Finalmente, importa concluir que a restante parte dos solos de maior aptidão agrícola e com disponibilidades em água de rega em quantidade e com a qualidade adequadas, tenderão a ser ocupadas por sistemas agro-comerciais economicamente competitivos, sendo neste contexto de destacar os sistemas vinícolas, olivícolas, frutícolas e hortícolas de ar livre e sistemas agro-pecuários de produção de leite de bovinos e de ovinos/caprinos destinados à produção de produtos lácteos bem diferenciados e de “qualidade específica” reconhecida.

Pode-se, neste contexto, concluir que a minimização dos riscos de abandono e de maximização das oportunidades de reconversão agrícola, vai implicar um conjunto diversificado de acções de âmbito político-institucional orientadas prioritariamente para uma implementação coerente e atempada deste conjunto de prioridades irá implicar, necessariamente, uma profunda reforma das instituições ligadas à agricultura e ao mundo rural português, quer as que são directamente tuteladas pelo Ministério da Agricultura, quer as que se relacionam com as organizações de produtores agrícolas “.

Vale a pena relembrar que também existe, há anos, um Conselho Nacional de Agricultura e Desenvolvimento Rural, com representação empresarial eleita e composição plural nas filosofias agrícolas e na tónica empresarial.

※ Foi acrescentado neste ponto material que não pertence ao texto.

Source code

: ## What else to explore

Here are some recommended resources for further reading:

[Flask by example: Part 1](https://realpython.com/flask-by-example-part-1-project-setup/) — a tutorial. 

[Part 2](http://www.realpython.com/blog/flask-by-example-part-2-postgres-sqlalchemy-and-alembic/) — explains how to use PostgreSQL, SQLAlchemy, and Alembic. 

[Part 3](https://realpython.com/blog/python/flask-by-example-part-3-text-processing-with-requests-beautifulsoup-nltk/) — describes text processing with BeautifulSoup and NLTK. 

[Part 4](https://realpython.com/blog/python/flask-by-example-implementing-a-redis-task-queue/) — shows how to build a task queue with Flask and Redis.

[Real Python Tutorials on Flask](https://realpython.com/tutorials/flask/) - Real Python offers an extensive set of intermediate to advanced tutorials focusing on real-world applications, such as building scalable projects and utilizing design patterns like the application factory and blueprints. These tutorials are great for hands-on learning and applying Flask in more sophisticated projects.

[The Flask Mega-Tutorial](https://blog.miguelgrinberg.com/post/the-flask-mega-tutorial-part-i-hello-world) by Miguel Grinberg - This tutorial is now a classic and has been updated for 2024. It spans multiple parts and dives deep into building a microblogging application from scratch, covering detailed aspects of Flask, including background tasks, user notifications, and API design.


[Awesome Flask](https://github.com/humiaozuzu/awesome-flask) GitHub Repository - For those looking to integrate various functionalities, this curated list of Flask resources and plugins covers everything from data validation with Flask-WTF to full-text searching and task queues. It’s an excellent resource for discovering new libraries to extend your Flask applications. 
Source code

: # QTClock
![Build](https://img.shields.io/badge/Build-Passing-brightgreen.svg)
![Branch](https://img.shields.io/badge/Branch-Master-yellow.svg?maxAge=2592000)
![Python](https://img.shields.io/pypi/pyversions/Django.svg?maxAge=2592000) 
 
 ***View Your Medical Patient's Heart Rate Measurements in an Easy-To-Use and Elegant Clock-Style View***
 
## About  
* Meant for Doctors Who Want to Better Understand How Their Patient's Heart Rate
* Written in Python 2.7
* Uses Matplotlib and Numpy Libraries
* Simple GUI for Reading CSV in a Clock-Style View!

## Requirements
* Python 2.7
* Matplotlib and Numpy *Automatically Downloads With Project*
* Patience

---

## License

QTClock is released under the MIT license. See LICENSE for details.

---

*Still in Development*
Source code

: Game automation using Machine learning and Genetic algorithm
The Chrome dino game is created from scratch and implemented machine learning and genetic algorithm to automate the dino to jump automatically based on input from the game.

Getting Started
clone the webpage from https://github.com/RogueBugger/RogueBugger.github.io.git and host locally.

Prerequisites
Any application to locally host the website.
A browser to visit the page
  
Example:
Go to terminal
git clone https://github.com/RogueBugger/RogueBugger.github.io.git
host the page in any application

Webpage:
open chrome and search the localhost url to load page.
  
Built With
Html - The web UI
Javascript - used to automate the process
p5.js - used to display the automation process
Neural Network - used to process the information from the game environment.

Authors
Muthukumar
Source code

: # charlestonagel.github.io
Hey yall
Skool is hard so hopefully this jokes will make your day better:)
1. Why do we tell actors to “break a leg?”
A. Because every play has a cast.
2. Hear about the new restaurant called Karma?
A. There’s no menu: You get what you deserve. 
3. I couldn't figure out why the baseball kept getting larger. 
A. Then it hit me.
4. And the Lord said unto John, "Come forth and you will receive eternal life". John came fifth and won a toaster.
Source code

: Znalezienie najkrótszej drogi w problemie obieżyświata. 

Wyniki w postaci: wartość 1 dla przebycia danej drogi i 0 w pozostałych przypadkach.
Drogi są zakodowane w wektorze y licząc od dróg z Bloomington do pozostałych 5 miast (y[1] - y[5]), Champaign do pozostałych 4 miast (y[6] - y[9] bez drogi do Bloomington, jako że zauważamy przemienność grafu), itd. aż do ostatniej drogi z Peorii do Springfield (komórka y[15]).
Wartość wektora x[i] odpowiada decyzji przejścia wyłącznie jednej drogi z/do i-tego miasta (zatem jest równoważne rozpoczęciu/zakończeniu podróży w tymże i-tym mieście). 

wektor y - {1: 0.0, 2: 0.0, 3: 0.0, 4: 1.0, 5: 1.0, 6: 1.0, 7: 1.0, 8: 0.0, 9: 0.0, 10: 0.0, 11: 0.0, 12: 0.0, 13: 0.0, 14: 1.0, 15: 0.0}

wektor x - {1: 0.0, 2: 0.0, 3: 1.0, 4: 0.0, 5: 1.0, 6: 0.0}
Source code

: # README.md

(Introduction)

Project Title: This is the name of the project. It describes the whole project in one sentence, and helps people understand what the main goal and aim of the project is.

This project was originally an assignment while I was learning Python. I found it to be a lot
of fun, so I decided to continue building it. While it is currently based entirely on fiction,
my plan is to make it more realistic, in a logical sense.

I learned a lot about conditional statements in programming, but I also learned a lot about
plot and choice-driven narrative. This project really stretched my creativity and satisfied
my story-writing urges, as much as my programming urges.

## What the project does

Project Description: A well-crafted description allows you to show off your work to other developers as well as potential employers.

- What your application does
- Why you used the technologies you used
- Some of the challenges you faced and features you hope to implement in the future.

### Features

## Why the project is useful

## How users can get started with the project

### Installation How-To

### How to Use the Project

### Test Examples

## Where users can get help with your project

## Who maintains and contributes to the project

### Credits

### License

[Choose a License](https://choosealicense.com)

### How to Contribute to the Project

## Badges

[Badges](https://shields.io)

Importa avaliar o que no seu âmbito se fez e ver como pode ser melhor aproveitado e valorizado. Não há tempo a perder.

O vosso contributo para a tarefa nacional, que são as negociações deste primeiro quinquénio do século da reforma da PAC, é também essencial.

O sector agrícola agrupa hoje parte significativa dos portugueses que partilham a parte menor dos benefícios do desenvolvimento. Assim o provam a baixa capitação do PIB e as crescentes assimetrias regionais, contrariando a coesão económica e social. Os agricultores, a quem agora se entregam novas missões, não podem ser cidadãos esquecidos ou marginalizados.

Hoje, quero prestar a minha homenagem a todos os agricultores e, no caso concreto aos que contribuem para o reforço do associativismo e a solidez desta Confederação. Desejo-lhe um futuro promissor, esperando-se dela um contributo importante para que a agricultura portuguesa – com a sua especificidade e novas funções – prossiga no trilho da modernização. Não há outro caminho. Não podemos perder tempo.